_DATA FOR ANALYSIS_

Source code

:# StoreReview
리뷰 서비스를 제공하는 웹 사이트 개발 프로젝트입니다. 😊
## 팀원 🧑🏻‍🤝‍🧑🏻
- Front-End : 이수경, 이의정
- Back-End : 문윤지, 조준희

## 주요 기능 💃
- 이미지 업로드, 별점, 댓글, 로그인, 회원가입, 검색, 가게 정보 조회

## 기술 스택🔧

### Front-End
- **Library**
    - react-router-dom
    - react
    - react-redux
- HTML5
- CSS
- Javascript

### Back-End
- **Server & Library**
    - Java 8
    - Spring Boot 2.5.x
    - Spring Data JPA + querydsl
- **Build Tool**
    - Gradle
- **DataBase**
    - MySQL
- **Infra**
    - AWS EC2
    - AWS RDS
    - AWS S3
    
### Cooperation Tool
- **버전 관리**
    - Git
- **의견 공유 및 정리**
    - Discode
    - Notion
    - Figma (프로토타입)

_EXERCISE DETAILS_
Using the data above, print every record exactly as shown.

_EXERCISE OUTPUT_
Source code

:# StoreReview
리뷰 서비스를 제공하는 웹 사이트 개발 프로젝트입니다. 😊
## 팀원 🧑🏻‍🤝‍🧑🏻
- Front-End : 이수경, 이의정
- Back-End : 문윤지, 조준희

## 주요 기능 💃
- 이미지 업로드, 별점, 댓글, 로그인, 회원가입, 검색, 가게 정보 조회

## 기술 스택🔧

### Front-End
- **Library**
    - react-router-dom
    - react
    - react-redux
- HTML5
- CSS
- Javascript

### Back-End
- **Server & Library**
    - Java 8
    - Spring Boot 2.5.x
    - Spring Data JPA + querydsl
- **Build Tool**
    - Gradle
- **DataBase**
    - MySQL
- **Infra**
    - AWS EC2
    - AWS RDS
    - AWS S3
    
### Cooperation Tool
- **버전 관리**
    - Git
- **의견 공유 및 정리**
    - Discode
    - Notion
    - Figma (프로토타입)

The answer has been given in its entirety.